A vector field X on a compact manifold M always generates a complete flow — meaning the integral curves exist for all time t ∈ (-∞, ∞). On a non-compact manifold, this can fail. Why?
AOn non-compact manifolds, vector fields are not smooth, so integral curves are not defined
BIntegral curves on non-compact manifolds can escape to infinity in finite time, preventing extension beyond that time
CNon-compact manifolds do not have tangent bundles, so vector fields cannot be defined
DThe flow equations have no solutions on non-compact manifolds because the ODE existence theorem fails
On a non-compact manifold, integral curves can leave every compact set in finite time — they 'run off to infinity.' For example, the vector field X = x²∂/∂x on ℝ has the integral curve x(t) = 1/(1-t) starting at x=1, which blows up at t=1. On a compact manifold, integral curves have nowhere to escape to, so the ODE existence/uniqueness theorem guarantees the flow extends for all time. This is a consequence of compactness ensuring that any finite-time limit of the integral curve must converge to a point in M.
Question 2 True / False
Vector fields on a smooth manifold form a module over the ring of smooth functions C∞(M), not merely a vector space over ℝ.
TTrue
FFalse
Answer: True
You can multiply a vector field X by a smooth function f to get a new vector field fX, defined by (fX)_p = f(p)·X_p. This operation satisfies the module axioms. The set of vector fields is also a vector space over ℝ (you can add fields and scale by constants), but the module structure over C∞(M) is richer and more useful. This distinction matters: for instance, the C∞(M)-linearity (or lack thereof) of various operations on vector fields distinguishes tensorial operations from non-tensorial ones.
Question 3 Short Answer
Let X = x∂/∂x + y∂/∂y on ℝ². What does the flow of X look like geometrically, and what is the flow map φt(x₀, y₀)?
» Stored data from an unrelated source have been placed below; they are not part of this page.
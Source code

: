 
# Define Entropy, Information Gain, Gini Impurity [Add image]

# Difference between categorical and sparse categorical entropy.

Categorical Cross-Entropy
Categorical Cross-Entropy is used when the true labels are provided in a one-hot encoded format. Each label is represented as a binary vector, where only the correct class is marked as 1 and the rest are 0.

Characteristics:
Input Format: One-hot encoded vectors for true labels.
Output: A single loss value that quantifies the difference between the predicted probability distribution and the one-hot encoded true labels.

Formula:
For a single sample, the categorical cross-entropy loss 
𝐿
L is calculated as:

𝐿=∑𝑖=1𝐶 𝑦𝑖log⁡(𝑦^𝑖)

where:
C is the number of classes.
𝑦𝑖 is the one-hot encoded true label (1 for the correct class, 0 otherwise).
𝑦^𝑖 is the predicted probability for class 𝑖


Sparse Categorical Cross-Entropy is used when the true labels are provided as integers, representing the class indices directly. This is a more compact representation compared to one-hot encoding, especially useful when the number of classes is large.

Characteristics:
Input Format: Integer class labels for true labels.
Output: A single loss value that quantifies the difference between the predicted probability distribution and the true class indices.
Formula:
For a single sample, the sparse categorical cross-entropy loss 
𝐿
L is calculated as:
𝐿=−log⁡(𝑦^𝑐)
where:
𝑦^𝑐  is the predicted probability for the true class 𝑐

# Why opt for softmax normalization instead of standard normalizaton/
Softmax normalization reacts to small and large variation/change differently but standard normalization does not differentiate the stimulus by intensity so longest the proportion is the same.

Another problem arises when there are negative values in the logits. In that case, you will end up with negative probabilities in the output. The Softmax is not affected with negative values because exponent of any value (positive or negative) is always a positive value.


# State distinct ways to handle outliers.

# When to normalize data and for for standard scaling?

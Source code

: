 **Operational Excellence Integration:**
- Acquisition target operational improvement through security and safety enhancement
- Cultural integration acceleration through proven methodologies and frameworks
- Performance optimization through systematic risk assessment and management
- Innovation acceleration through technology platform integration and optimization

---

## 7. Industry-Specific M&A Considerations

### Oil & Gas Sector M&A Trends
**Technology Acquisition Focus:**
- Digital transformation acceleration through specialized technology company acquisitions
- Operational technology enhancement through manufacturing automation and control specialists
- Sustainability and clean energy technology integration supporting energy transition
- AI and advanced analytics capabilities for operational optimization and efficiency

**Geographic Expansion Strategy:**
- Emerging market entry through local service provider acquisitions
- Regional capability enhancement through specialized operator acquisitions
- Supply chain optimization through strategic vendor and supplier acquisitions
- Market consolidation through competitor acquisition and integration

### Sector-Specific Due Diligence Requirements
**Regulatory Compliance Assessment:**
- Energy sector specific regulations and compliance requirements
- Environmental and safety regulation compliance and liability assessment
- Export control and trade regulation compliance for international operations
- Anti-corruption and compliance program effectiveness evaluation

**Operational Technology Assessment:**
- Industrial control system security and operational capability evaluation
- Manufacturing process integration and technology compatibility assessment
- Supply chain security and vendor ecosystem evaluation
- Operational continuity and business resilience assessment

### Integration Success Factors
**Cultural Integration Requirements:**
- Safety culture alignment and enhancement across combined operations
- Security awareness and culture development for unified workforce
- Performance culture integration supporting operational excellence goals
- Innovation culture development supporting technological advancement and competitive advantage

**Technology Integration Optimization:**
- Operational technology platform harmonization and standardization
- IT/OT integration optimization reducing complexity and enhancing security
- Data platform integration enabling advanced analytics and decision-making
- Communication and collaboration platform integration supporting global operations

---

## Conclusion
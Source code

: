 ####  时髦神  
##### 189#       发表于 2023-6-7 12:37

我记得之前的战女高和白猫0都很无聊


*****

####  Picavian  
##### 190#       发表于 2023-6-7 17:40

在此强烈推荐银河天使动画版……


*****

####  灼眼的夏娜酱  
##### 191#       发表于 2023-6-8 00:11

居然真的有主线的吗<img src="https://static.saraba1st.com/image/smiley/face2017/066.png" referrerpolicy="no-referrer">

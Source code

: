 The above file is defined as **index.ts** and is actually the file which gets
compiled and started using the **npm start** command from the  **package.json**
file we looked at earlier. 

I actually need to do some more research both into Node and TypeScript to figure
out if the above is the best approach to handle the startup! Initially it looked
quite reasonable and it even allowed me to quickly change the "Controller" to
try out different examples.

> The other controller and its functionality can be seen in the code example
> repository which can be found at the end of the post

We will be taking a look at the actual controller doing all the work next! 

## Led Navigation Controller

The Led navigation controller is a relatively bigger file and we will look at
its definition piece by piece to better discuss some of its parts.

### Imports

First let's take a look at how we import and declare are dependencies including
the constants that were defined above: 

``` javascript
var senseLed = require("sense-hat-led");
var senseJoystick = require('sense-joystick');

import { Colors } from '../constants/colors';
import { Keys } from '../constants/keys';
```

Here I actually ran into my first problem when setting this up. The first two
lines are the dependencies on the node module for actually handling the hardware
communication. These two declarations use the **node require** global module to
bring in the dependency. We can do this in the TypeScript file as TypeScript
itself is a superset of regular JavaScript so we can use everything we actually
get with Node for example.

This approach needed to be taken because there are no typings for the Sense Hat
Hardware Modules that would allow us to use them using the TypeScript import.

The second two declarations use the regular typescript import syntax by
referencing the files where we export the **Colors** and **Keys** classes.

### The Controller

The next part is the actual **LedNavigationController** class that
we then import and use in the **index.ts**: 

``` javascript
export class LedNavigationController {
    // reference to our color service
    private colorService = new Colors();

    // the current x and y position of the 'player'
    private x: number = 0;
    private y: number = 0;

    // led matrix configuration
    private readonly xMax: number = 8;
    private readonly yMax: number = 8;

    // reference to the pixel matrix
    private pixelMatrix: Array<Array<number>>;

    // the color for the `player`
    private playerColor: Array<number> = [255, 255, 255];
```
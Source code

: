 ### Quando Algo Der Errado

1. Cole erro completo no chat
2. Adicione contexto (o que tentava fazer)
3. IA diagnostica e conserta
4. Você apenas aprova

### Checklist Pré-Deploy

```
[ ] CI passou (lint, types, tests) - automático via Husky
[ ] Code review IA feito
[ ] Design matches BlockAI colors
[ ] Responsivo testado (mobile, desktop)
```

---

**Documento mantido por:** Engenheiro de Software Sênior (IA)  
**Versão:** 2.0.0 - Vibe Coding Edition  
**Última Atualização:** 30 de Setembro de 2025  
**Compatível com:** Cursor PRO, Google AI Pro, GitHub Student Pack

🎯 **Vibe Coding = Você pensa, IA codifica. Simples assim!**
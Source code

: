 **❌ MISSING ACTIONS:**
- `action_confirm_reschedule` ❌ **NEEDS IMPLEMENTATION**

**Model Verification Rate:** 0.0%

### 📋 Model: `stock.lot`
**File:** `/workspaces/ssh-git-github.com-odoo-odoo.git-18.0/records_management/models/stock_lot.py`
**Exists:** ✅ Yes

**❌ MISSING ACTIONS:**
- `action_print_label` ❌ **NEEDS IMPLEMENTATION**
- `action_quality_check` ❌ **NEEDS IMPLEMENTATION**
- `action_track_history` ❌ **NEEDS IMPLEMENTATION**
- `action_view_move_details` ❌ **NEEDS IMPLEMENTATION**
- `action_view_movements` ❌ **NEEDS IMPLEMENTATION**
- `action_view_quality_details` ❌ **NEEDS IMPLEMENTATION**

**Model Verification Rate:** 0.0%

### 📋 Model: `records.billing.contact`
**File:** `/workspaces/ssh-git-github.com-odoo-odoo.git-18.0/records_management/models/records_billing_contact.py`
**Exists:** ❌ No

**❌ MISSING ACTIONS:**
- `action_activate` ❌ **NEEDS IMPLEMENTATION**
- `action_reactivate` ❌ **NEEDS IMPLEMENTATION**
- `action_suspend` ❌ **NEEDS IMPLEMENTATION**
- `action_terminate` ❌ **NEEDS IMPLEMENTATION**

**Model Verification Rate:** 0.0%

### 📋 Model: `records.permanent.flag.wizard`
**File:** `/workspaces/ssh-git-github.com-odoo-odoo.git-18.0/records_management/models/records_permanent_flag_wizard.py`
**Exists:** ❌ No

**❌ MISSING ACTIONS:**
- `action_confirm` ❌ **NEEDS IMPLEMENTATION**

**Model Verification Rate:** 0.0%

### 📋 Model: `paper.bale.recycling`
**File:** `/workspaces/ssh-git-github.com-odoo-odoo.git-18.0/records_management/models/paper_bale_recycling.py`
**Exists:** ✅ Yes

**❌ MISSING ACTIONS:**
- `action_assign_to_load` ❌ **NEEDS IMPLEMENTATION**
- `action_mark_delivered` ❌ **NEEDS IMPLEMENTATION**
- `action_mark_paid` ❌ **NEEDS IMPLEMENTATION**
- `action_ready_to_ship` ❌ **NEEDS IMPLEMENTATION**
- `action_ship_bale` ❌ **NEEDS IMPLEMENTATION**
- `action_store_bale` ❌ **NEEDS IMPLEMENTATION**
Think about your answer, then reveal below.
Model answer: The flow is radial expansion/contraction: φt(x₀, y₀) = (eᵗx₀, eᵗy₀). Each point moves radially outward from the origin with exponential speed. The integral curves are rays from the origin (excluding the origin itself, which is a fixed point). The flow dilates distances by a factor of eᵗ.
The system of ODEs is dx/dt = x, dy/dt = y, with solutions x(t) = x₀eᵗ, y(t) = y₀eᵗ. This is the flow of the Euler vector field, which generates scaling transformations. Each φt is a diffeomorphism (in fact, a linear map — multiplication by eᵗ). The fixed point at the origin corresponds to the zero of the vector field.
Question 4 True / False
A smooth function f : M → ℝ is constant along the integral curves of a vector field X if and only if X(f) = 0 everywhere.
TTrue
FFalse
Answer: True
If γ(t) is an integral curve of X, then d/dt f(γ(t)) = X_γ(t)(f). So f is constant along γ if and only if Xf vanishes along γ. If X(f) = 0 everywhere on M, then f is constant on every integral curve. Functions satisfying X(f) = 0 are called first integrals or conservation laws of the vector field. This characterization is fundamental in mechanics: conserved quantities are exactly the functions annihilated by the Hamiltonian vector field.